Preparing students to work on teams in the workplace is both important and challenging. This study explores the influence of team member feedback on leader rapport management, leader-member relationship quality, and perceived team effectiveness based on a feedback intervention that was delivered to team leaders within multi-disciplinary student teams in a technical writing course. 

Legitimating Negative Aspects in Corporate Social Responsibility Reporting: Evidence from China, by Y. Lin

This study investigates how large Chinese firms communicated occupational fatalities in corporate social responsibility (CSR) reports. The study compared reports issued by Fortune 500 Chinese firms with their reports of fatal occupational incidents to see whether the incidents were reported faithfully. An integrated analytical framework of legitimation strategies was applied to the analysis.

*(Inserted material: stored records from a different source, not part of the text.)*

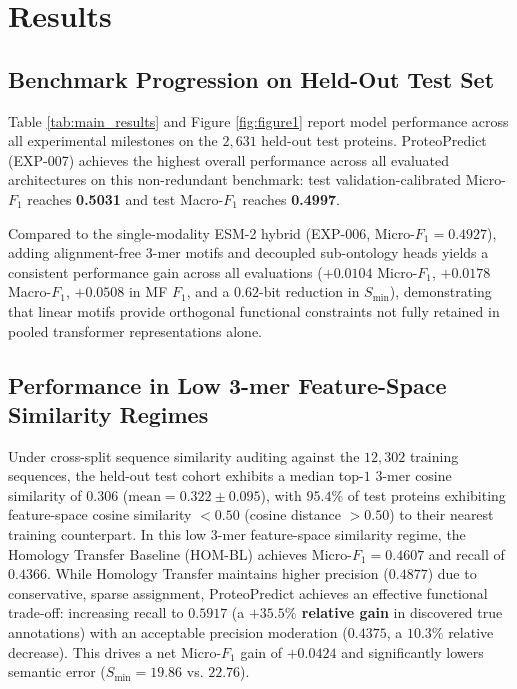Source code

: \documentclass[twocolumn,10pt]{article}
\begin{document}
\section{Results}

\subsection{Benchmark Progression on Held-Out Test Set}
Table \ref{tab:main_results} and Figure \ref{fig:figure1} report model performance across all experimental milestones on the $2,631$ held-out test proteins. ProteoPredict (EXP-007) achieves the highest overall performance across all evaluated architectures on this non-redundant benchmark: test validation-calibrated Micro-$F_1$ reaches \textbf{0.5031} and test Macro-$F_1$ reaches \textbf{0.4997}.

Compared to the single-modality ESM-2 hybrid (EXP-006, Micro-$F_1 = 0.4927$), adding alignment-free $3$-mer motifs and decoupled sub-ontology heads yields a consistent performance gain across all evaluations ($+0.0104$ Micro-$F_1$, $+0.0178$ Macro-$F_1$, $+0.0508$ in MF $F_1$, and a $0.62$-bit reduction in $S_{\min}$), demonstrating that linear motifs provide orthogonal functional constraints not fully retained in pooled transformer representations alone.

\subsection{Performance in Low 3-mer Feature-Space Similarity Regimes}
Under cross-split sequence similarity auditing against the $12,302$ training sequences, the held-out test cohort exhibits a median top-$1$ $3$-mer cosine similarity of $0.306$ ($\text{mean} = 0.322 \pm 0.095$), with $95.4\%$ of test proteins exhibiting feature-space cosine similarity $< 0.50$ (cosine distance $> 0.50$) to their nearest training counterpart. In this low $3$-mer feature-space similarity regime, the Homology Transfer Baseline (HOM-BL) achieves Micro-$F_1 = 0.4607$ and recall of $0.4366$. While Homology Transfer maintains higher precision ($0.4877$) due to conservative, sparse assignment, ProteoPredict achieves an effective functional trade-off: increasing recall to \textbf{$0.5917$} (a \textbf{$+35.5\%$ relative gain} in discovered true annotations) with an acceptable precision moderation ($0.4375$, a $10.3\%$ relative decrease). This drives a net Micro-$F_1$ gain of \textbf{$+0.0424$} and significantly lowers semantic error ($S_{\min} = 19.86$ vs. $22.76$).
\end{document}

How Technology Support for Contextualization Affects Enterprise Social Media Use: A Media System Dependency Perspective, by X. Chen, S. Wei, C. Sun, and Y. Liu 

This study investigates how enterprise social media (ESM) support for contextualization affects employees’ dependency relations with ESM and the ways that dependency relations affect ESM use. Findings reported in this paper are based on a survey of 258 employees at a large Chinese software development company.

Teaching Case:

Writing in Transnational Workplaces: Teaching Strategies for Multilingual Engineers, by A. Hodges and L. Seawright

The authors, working at an international branch campus in the Middle East, wanted to revise their assignments in a technical writing course for engineers to better prepare students for workplace writing. Their students enter an increasingly diverse workplace, but instructors did not always adequately understand the needs of those transnational corporations. Semi-structured interviews conducted with students and alumni of the branch campus revealed the different perceptions of the two groups.